You essentially have re-invented Plan 9 and to some extent ACME[1]. Sadly,
Plan 9 faded into obscurity due to licensing, but it was poised to fill the
position Linux has now. Watch that video [the whole thing) and borrow the good
ideas. LISPs are homoiconic in that whole text-is-data sense. ACME takes it a
further, in that your terminal is a shell, which can invoke programs to
manipulate data. The only other environment I've ever worked where everything
was as unified consistently was Smalltalk.

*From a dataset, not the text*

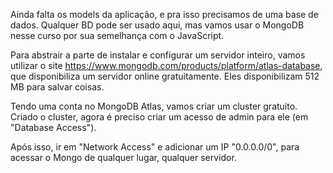 Ainda falta os models da aplicação, e pra isso precisamos de uma base de dados. Qualquer BD pode ser usado aqui, mas vamos usar o MongoDB nesse curso por sua semelhança com o JavaScript.

Para abstrair a parte de instalar e configurar um servidor inteiro, vamos utilizar o site https://www.mongodb.com/products/platform/atlas-database, que disponibiliza um servidor online gratuitamente. Eles disponibilizam 512 MB para salvar coisas.

Tendo uma conta no MongoDB Atlas, vamos criar um cluster gratuito. Criado o cluster, agora é preciso criar um acesso de admin para ele (em "Database Access").

Após isso, ir em "Network Access" e adicionar um IP "0.0.0.0/0", para acessar o Mongo de qualquer lugar, qualquer servidor.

Emacs is a close 3rd and that's hard for me to admit, as an emacs fanatic.
Though I can (and have been) doing exactly what you're trying to solve for
ages within emacs, but that leaves all the vimmers in the dark ;) Ledger for
accounting, org-mode for generic notes, a highly customized e-mail client
which I integrated to a calendar/contacts/todo, all of which have tags. I can
fuzzy-match my notes to the point where if I'm trying to remember a resource
(say, a library for redistribution of data amongst a network on soft-
failures), I can search by tag, by time (i.e., I remember it was sometime this
week; filter; I remember it was a link on medium.com; filter), and various
other components.

I see what target demographic you're going for and it's a pretty good idea.
Most people need 'information stores'. Evernote was the Web 1.5/2.0 solution,
inevitably there'll be a Web 3.0 version, you might be it.

Side bit of trivia: Cox loved ACME so much he ported all of the essentials
when he moved over to Google, from the Plan9 FS (FUSE'd, not native,
obviously) to ACME itself.

[0]
[http://www.tuhs.org/Archive/PDP-11/Distributions/research/Mc...](http://www.tuhs.org/Archive/PDP-11/Distributions/research/McIlroy_v0/UnixEditionZero.txt)
[1]
[https://www.youtube.com/watch?v=dP1xVpMPn8M](https://www.youtube.com/watch?v=dP1xVpMPn8M)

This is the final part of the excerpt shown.